- [To do]: If a line in the entries below holds the string "contents", copy it.
START Data under study
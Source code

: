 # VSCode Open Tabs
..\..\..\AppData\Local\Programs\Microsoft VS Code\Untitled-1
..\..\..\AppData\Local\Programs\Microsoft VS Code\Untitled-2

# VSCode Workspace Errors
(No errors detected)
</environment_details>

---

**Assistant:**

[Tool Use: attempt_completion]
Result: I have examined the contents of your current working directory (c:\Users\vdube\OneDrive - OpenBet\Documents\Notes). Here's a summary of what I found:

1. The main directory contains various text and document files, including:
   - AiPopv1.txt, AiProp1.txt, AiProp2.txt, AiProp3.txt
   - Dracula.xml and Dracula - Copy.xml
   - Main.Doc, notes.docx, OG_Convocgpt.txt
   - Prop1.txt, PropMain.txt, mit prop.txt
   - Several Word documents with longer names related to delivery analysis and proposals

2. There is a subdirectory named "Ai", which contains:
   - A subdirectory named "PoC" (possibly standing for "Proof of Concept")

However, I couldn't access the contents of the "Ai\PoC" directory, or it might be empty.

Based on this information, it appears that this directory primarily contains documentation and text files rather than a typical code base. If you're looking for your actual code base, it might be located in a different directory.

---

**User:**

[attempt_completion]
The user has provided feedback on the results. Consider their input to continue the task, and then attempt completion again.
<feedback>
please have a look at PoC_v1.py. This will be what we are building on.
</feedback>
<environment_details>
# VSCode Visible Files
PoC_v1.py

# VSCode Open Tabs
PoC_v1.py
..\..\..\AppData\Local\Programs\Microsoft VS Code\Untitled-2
END Data under study
- [Reply]:
Result: I have examined the contents of your current working directory (c:\Users\vdube\OneDrive - OpenBet\Documents\Notes). Here's a summary of what I found:
However, I couldn't access the contents of the "Ai\PoC" directory, or it might be empty.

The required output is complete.